Autor: Jeong E; Department of Applied Bioengineering, Graduate School of Convergence Science and Technology, Seoul National University, Seoul, South Korea., Jang J; Department of Biomedical Sciences, Seoul National University, Seoul, South Korea., Kim JH; Department of Radiology, Seoul National University Hospital, Seoul, South Korea; Department of Radiology, Seoul National University, Seoul, South Korea. Electronic address: jihnkim@gmail.com., Kim H; Department of Radiology, Seoul National University Hospital, Seoul, South Korea; Department of Medical Sciences, Seoul National University, Seoul, South Korea. Electronic address: hyeonjinkim@snu.ac.kr.
Jazyk: angličtina
Zdroj: Journal of magnetic resonance (San Diego, Calif. : 1997) [J Magn Reson] 2024 Nov; Vol. 368, pp. 107762. Date of Electronic Publication: 2024 Sep 12.

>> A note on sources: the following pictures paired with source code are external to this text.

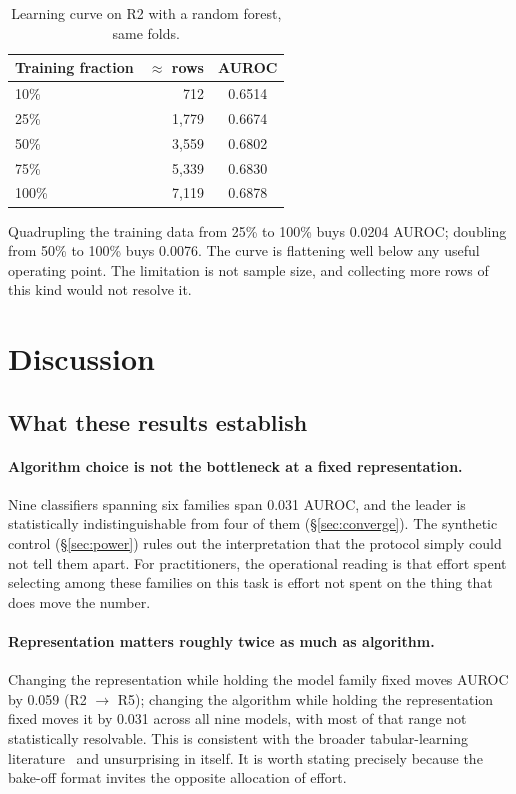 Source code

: \documentclass[11pt]{article}                      %
\newcommand{\tabfont}{\footnotesize}
\begin{document}
\begin{table}[h]
\centering\tabfont
\caption{Learning curve on R2 with a random forest, same folds.}
\label{tab:curve}
\begin{tabular}{lrc}
\toprule
Training fraction & $\approx$ rows & AUROC \\
\midrule
10\%  &   712 & 0.6514 \\
25\%  & 1{,}779 & 0.6674 \\
50\%  & 3{,}559 & 0.6802 \\
75\%  & 5{,}339 & 0.6830 \\
100\% & 7{,}119 & 0.6878 \\
\bottomrule
\end{tabular}
\end{table}

Quadrupling the training data from 25\% to 100\% buys 0.0204 AUROC; doubling from
50\% to 100\% buys 0.0076. The curve is flattening well below any useful
operating point. The limitation is not sample size, and collecting more rows of
this kind would not resolve it.

\section{Discussion}

\subsection{What these results establish}

\paragraph{Algorithm choice is not the bottleneck at a fixed representation.}
Nine classifiers spanning six families span 0.031 AUROC, and the leader is
statistically indistinguishable from four of them (\S\ref{sec:converge}). The
synthetic control (\S\ref{sec:power}) rules out the interpretation that the
protocol simply could not tell them apart. For practitioners, the operational
reading is that effort spent selecting among these families on this task is
effort not spent on the thing that does move the number.

\paragraph{Representation matters roughly twice as much as algorithm.}
Changing the representation while holding the model family fixed moves AUROC by
0.059 (R2 $\rightarrow$ R5); changing the algorithm while holding the
representation fixed moves it by 0.031 across all nine models, with most of that
range not statistically resolvable. This is consistent with the broader
tabular-learning literature~\cite{grinsztajn2022tabular} and unsurprising in
itself. It is worth stating precisely because the bake-off format invites the
opposite allocation of effort.
\end{document}
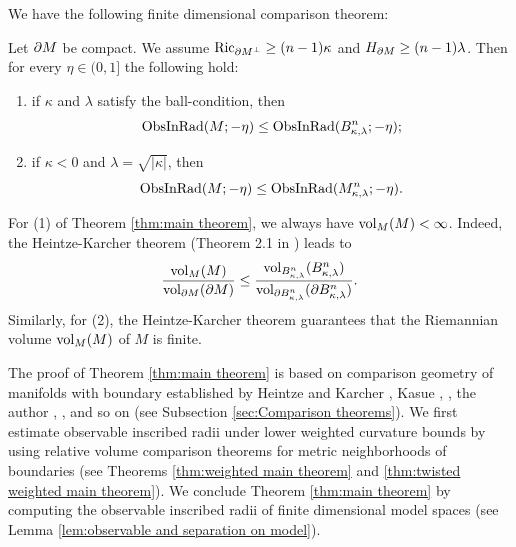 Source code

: We have the following finite dimensional comparison theorem:
\begin{thm}\label{thm:main theorem}
Let $\partial M$ be compact.
We assume $\operatorname{Ric}_{\partial M^{\perp}}\geq (n-1)\kappa$ and $H_{\partial M}\geq (n-1)\lambda$.
Then for every $\eta \in (0,1]$
the following hold:
\begin{enumerate}
\item if $\kappa$ and $\lambda$ satisfy the ball-condition,
         then
         \begin{equation*}
         \operatorname{ObsInRad}(M;-\eta) \leq \operatorname{ObsInRad}(B^{n}_{\kappa,\lambda};-\eta);
         \end{equation*}
\item if $\kappa<0$ and $\lambda=\sqrt{\vert \kappa \vert}$,
         then
         \begin{equation*}
         \operatorname{ObsInRad}(M;-\eta) \leq \operatorname{ObsInRad}(M^{n}_{\kappa,\lambda};-\eta).
         \end{equation*}
\end{enumerate}
\end{thm}
\begin{rem}\label{rem:finite volume}
For (1) of Theorem \ref{thm:main theorem},
we always have $\operatorname{vol}_{M} (M)<\infty$.
Indeed,
the Heintze-Karcher theorem (Theorem 2.1 in \cite{HK}) leads to
\begin{equation*}
\frac{\operatorname{vol}_{M} (M)}{\operatorname{vol}_{\partial M} (\partial M)}\leq \frac{\operatorname{vol}_{B^{n}_{\kappa,\lambda}} (B^{n}_{\kappa,\lambda})}{\operatorname{vol}_{\partial B^{n}_{\kappa,\lambda}} (\partial B^{n}_{\kappa,\lambda})}.
\end{equation*}
Similarly,
for (2),
the Heintze-Karcher theorem guarantees that
the Riemannian volume $\operatorname{vol}_{M} (M)$ of $M$ is finite.
\end{rem}

The proof of Theorem \ref{thm:main theorem} is based on comparison geometry of manifolds with boundary
established by Heintze and Karcher \cite{HK}, Kasue \cite{K1}, \cite{K2}, the author \cite{S1}, \cite{S2}, and so on (see Subsection \ref{sec:Comparison theorems}).
We first estimate observable inscribed radii under lower weighted curvature bounds by using relative volume comparison theorems for metric neighborhoods of boundaries (see Theorems \ref{thm:weighted main theorem} and \ref{thm:twisted weighted main theorem}).
We conclude Theorem \ref{thm:main theorem} by computing the observable inscribed radii of finite dimensional model spaces (see Lemma \ref{lem:observable and separation on model}).

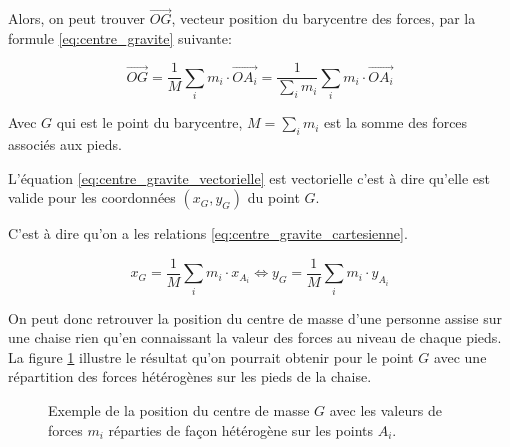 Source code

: \documentclass{polytech/polytech}
\begin{document}
Alors, on peut trouver $\vec{OG}$, vecteur position du barycentre des forces, par la formule \eqref{eq:centre_gravite}  suivante:

\begin{equation}
\label{eq:centre_gravite_vectorielle}
\vec{OG} = \frac{1}{M} \sum_i m_i  \cdot \vec{OA_i} =   \frac{1}{\sum_i m_i} \sum_i m_i  \cdot \vec{OA_i} 
\end{equation}

Avec $G$ qui est le point du barycentre, $M=\sum_i m_i$ est la somme des forces associés aux pieds.

L'équation \eqref{eq:centre_gravite_vectorielle} est vectorielle c'est à dire qu'elle est valide pour les coordonnées $(x_G,y_G)$ du point $G$.

C'est à dire qu'on a les relations \eqref{eq:centre_gravite_cartesienne}.

\begin{equation}
\label{eq:centre_gravite_cartesienne}
x_G = \frac{1}{M} \sum_i m_i  \cdot x_{A_i} \Leftrightarrow  y_G = \frac{1}{M} \sum_i m_i  \cdot y_{A_i}
\end{equation}

On peut donc retrouver la position du centre de masse d'une personne assise sur une chaise rien qu'en connaissant la valeur des forces au niveau de chaque pieds. La figure \ref{fig:schem_plan_sol_math_G} illustre le résultat qu'on pourrait obtenir pour le point $G$ avec une répartition des forces hétérogènes sur les pieds de la chaise.

\begin{figure}[htbp]
\begin{center}
\end{center}
\caption{Exemple de la position du centre de masse $G$ avec les valeurs de forces $m_i$ réparties de façon hétérogène sur les points $A_i$.}
\label{fig:schem_plan_sol_math_G}
\end{figure}
\end{document}
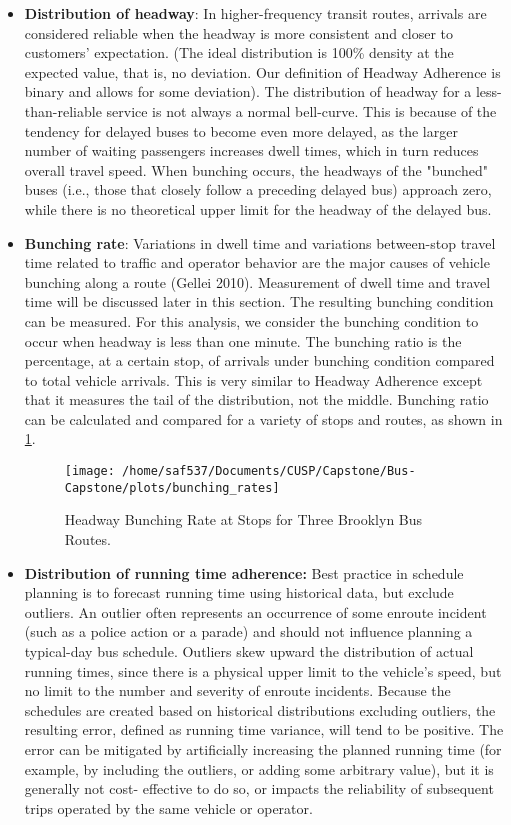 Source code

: \documentclass[12pt]{report}
\begin{document}
\begin{itemize}
\item \textbf{Distribution of headway}: In higher-frequency transit routes, arrivals are considered reliable when the headway is more consistent and closer to customers' expectation.  (The ideal distribution is 100\% density at the expected value, that is, no deviation.  Our definition of Headway Adherence is binary and allows for some deviation).  The distribution of headway for a less-than-reliable service is not always a normal bell-curve.  This is because of the tendency for delayed buses to become even more delayed, as the larger number of waiting passengers increases dwell times, which in turn reduces overall travel speed.  When bunching occurs, the headways of the "bunched" buses (i.e., those that closely follow a preceding delayed bus) approach zero, while there is no theoretical upper limit for the headway of the delayed bus.
\item \textbf{Bunching rate}: Variations in dwell time and variations between-stop travel time related to traffic and operator behavior are the major causes of vehicle bunching along a route (Gellei 2010).  Measurement of dwell time and travel time will be discussed later in this section.  The resulting bunching condition can be measured.  For this analysis, we consider the bunching condition to occur when headway is less than one minute.  The bunching ratio is the percentage, at a certain stop, of arrivals under bunching condition compared to total vehicle arrivals.  This is very similar to Headway Adherence except that it measures the tail of the distribution, not the middle.  Bunching ratio can be calculated and compared for a variety of stops and routes, as shown in \ref{bunch}.


\begin{figure}[!ht]
  \caption{Headway Bunching Rate at Stops for Three Brooklyn Bus Routes.}
  \label{bunch}
  \centering
    \texttt{[image: /home/saf537/Documents/CUSP/Capstone/Bus-Capstone/plots/bunching\_rates]}
\end{figure}



\item \textbf{Distribution of running time adherence:} Best practice in schedule planning is to forecast running time using historical data, but exclude outliers. An outlier often represents an occurrence of some enroute incident (such as a police action or a parade) and should not influence planning a typical-day bus schedule. Outliers skew upward the distribution of actual running times, since there is a physical upper limit to the vehicle's speed, but no limit to the number and severity of enroute incidents. Because the schedules are created based on historical distributions excluding outliers, the resulting error, defined as running time variance, will tend to be positive. The error can be mitigated by artificially increasing the planned running time (for example, by including the outliers, or adding some arbitrary value), but it is generally not cost- effective to do so, or impacts the reliability of subsequent trips operated by the same vehicle or operator.



\end{itemize}
\end{document}
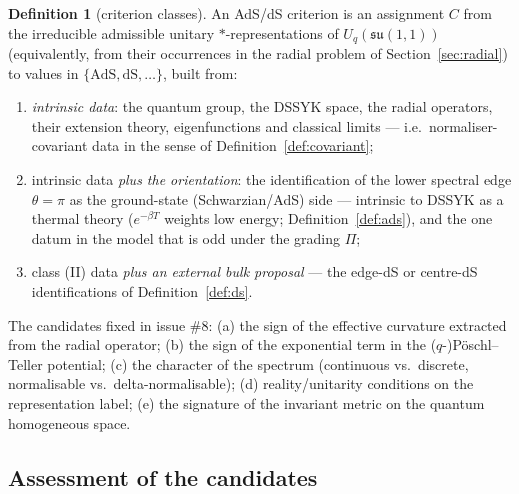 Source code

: \documentclass[11pt,a4paper]{article}
\theoremstyle{definition}
\newtheorem{definition}{Definition}[section]
\theoremstyle{plain}
\newcommand{\Uq}{U_q(\mathfrak{su}(1,1))}
\begin{document}
\begin{definition}[criterion classes]\label{def:criterionclasses}
An AdS/dS criterion is an assignment $C$ from the irreducible admissible unitary
$*$-representations of $\Uq$ (equivalently, from their occurrences in the radial problem of
Section~\ref{sec:radial}) to values in $\{\mathrm{AdS},\mathrm{dS},\ldots\}$, built from:
\begin{enumerate}[label=(\Roman*)]
\item \emph{intrinsic data}: the quantum group, the DSSYK space, the radial operators, their
extension theory, eigenfunctions and classical limits --- i.e.\ normaliser-covariant data in
the sense of Definition~\ref{def:covariant};
\item intrinsic data \emph{plus the orientation}: the identification of the lower spectral
edge $\theta=\pi$ as the ground-state (Schwarzian/AdS) side --- intrinsic to DSSYK as a
thermal theory ($e^{-\beta T}$ weights low energy; Definition~\ref{def:ads}), and the one
datum in the model that is odd under the grading $\Pi$;
\item class (II) data \emph{plus an external bulk proposal} --- the edge-dS or centre-dS
identifications of Definition~\ref{def:ds}.
\end{enumerate}
The candidates fixed in issue \#8: (a) the sign of the effective curvature extracted from the
radial operator; (b) the sign of the exponential term in the ($q$-)P\"oschl--Teller
potential; (c) the character of the spectrum (continuous vs.\ discrete, normalisable vs.\
delta-normalisable); (d) reality/unitarity conditions on the representation label; (e) the
signature of the invariant metric on the quantum homogeneous space.
\end{definition}

\subsection{Assessment of the candidates}
\end{document}
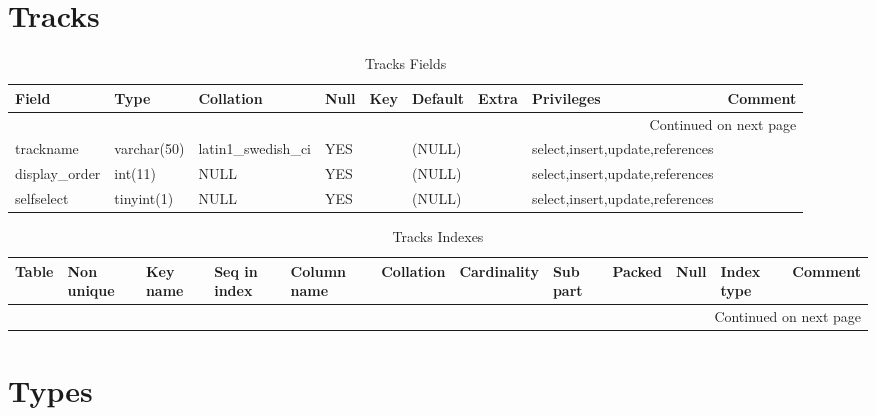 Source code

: \documentclass[tablesignature,landscape]{scrartcl}
\begin{document}
\section{Tracks}
\label{sec-32}


\begin{longtable}{|l|l|l|l|l|l|l|l|l|}
\caption{Tracks Fields} \label{tbl:tracksfields}\\
\hline
 Field             &  Type         &  Collation                &  Null  &  Key  &  Default  &  Extra              &  Privileges                       &  Comment \\
\hline
\endhead
\hline\multicolumn{9}{r}{Continued on next page}\
\endfoot
\endlastfoot
\hline
 trackid           &  int(11)      &  NULL                     &        &  PRI  &  (NULL)   &  auto\_{}increment  &  select,insert,update,references  &           \\
 trackname         &  varchar(50)  &  latin1\_{}swedish\_{}ci  &  YES   &       &  (NULL)   &                     &  select,insert,update,references  &           \\
 display\_{}order  &  int(11)      &  NULL                     &  YES   &       &  (NULL)   &                     &  select,insert,update,references  &           \\
 selfselect        &  tinyint(1)   &  NULL                     &  YES   &       &  (NULL)   &                     &  select,insert,update,references  &           \\
\hline
\end{longtable}


\begin{longtable}{|l|l|l|l|l|l|l|l|l|l|l|l|}
\caption{Tracks Indexes} \label{tbl:trackssindexes}\\
\hline
 Table   &  Non unique  &  Key name  &  Seq in index  &  Column name  &  Collation  &  Cardinality  &  Sub part  &  Packed  &  Null  &  Index type  &  Comment \\
\hline
\endhead
\hline\multicolumn{12}{r}{Continued on next page}\
\endfoot
\endlastfoot
\hline
 Tracks  &           0  &  PRIMARY   &             1  &  trackid      &  A          &           22  &  (NULL)    &  (NULL)  &        &  BTREE       &           \\
\hline
\end{longtable}
\section{Types}
\label{sec-33}
\end{document}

DOI: 10.1016/j.jmr.2024.107762
Abstrakt: In the case of limited sampling windows or truncation of free induction decays (FIDs) for artifact removal in proton magnetic resonance spectroscopy ( 1 H-MRS) and spectroscopic imaging ( 1 H-MRSI), metabolite quantification needs to be performed on incomplete FIDs. Given that FIDs are naturally time-domain sequential data, we investigated the potential of recurrent neural network (RNN)-types of neural networks (NNs) in the processing of incomplete human brain FIDs with or without FID restoration prior to quantitative analysis at 3.0T. First, we employed an RNN encoder-decoder and developed it to restore incomplete FIDs (rRNN) with different amounts of sampled data. The quantification of metabolites from the rRNN-restored FIDs was achieved by using LCModel. Second, we modified the RNN encoder-decoder and developed it to convert incomplete brain FIDs into incomplete metabolite-only FIDs without restoration, followed by linear regression using a metabolite basis set for quantitative analysis (cRNN). In consideration of the practical benefit of the FID restoration with respect to pure zero-filling, development and analysis of the NNs were focused particularly on the incomplete FIDs with only the first 64 data points retained. All NNs were trained on simulated data and tested mainly on in vivo data acquired from healthy volunteers (n = 27). Strong correlations were obtained between the NN-derived and ground truth metabolite content (LCModel-derived content on fully sampled FIDs) for myo-inositol, total choline, and total creatine (normalized to total N-acetylaspartate) on the in vivo data using both rRNN (R = 0.83-0.94; p ≤ 0.05) and cRNN (R = 0.86-0.91; p ≤ 0.05). RNN-types of NNs have potential in the quantification of the major brain metabolites from the FIDs with substantially reduced sampled data points. For the metabolites with low to medium SNR, the performance of the NNs needs to be further improved, for which development of more elaborate and advanced simulation techniques would be of help, but remains challenging.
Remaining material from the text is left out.